Her hands flatten on her thighs, and she straightens in the seat. Then she slowly turns her neck and scowls the sexiest scowl I’ve ever seen. “You’re such an asshole.”

I lurch through the space between us, put my mouth an inch from hers, and inhale her fuming breaths. “You have no idea how badly I want to kiss the insolence off your face.”

Her chest hitches, and her gaze lowers to my lips.

There’s no build up. Or maybe it’s been building for years, but my need for her is ravenous. It roams, feral and restless, through my body, prowling under my skin, throbbing at the base of my spine, and tightening my balls. I need her, I need her, I need her…

She places a finger on my chest and pushes. “No thanks.”

I snap out of the hungry trance and return to my side of the seat.

Fucking fuck, what am I doing? I can’t kiss her. Not until I deal with the boyfriend. There’s an order of operations for a reason. A carefully considered plan.

Focus on the plan.

Letting my foot off the brake, I roll the truck forward. The ranch sits on the other side of that hill, just a few minutes away. The moment we arrive, she’ll be distracted by Ketchup.

I need to wrap this up. “In two weeks, Levi Tibbs will go free. We’re going to kill him, quietly and efficiently, and bury the body in the ravine.”

Silence.

“Any questions?” I ask.

“How do you know my triggers?” She rests a hand on her wrist, stroking it.

“Why do you even care? Last time I saw you, you couldn’t wait to get rid of me.

Now you’re… I don’t know what this is, but it feels like the coercions of a madman.

Stringing me along with lies about my horse? What the fuck are you doing?”

“For each answer I give you, you’ll have a dozen more questions.”

“No, I—”

“I promise you, Conor. Everything you don’t know is connected to other things you don’t know. There are so many…” Secrets. I rub a hand down my face. “I could unload it all on you right now. Full disclosure. But if I did that, I’d lose my leverage.”

“Leverage for what?”

Here we go.

“Your obedience.” I hold up a hand when she starts to interrupt. “I’m going to peel away your walls, piece by piece, using my methods. For every session you submit to, I’ll answer more questions.”

“You’re going to hold back information so you can dole it out like little rewards? That’s fucked up, Jake.”

“No, I’m going to trade answers for your participation. Answers in exchange for progress. If I divulged everything now, you wouldn’t agree to work through the grieving process.”

“Grieving process? I’m not—”

“You need to grieve the night in the ravine.”

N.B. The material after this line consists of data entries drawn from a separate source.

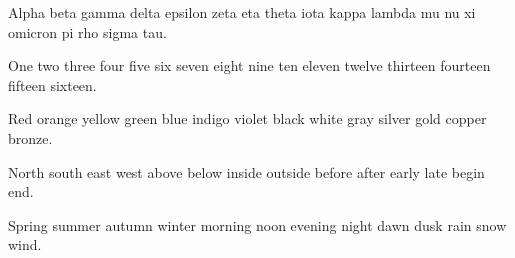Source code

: 
\hsize=220pt \vsize=240pt
Alpha beta gamma delta epsilon zeta eta theta iota kappa lambda mu nu xi omicron pi rho sigma tau.

One two three four five six seven eight nine ten eleven twelve thirteen fourteen fifteen sixteen.

Red orange yellow green blue indigo violet black white gray silver gold copper bronze.

North south east west above below inside outside before after early late begin end.

Spring summer autumn winter morning noon evening night dawn dusk rain snow wind.
\bye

She stiffens. “No, I don’t.”

“You were raped. Sodomized. Abused—”

“Stop!”

“You need to grieve your relationship with your family. The damage your dad did to you. His death. Your brother’s incarceration—”

“I can’t. I don’t need this.”

“You need to grieve our relationship.”

She needs to be enraged about it. She needs to loop back, reflect, and let herself be sad. I can’t move forward with her until she acknowledges the things I’ve done.

“I’m not broken,” she whispers.

“You don’t need me to fix you. You need me to sit with you in the sadness.”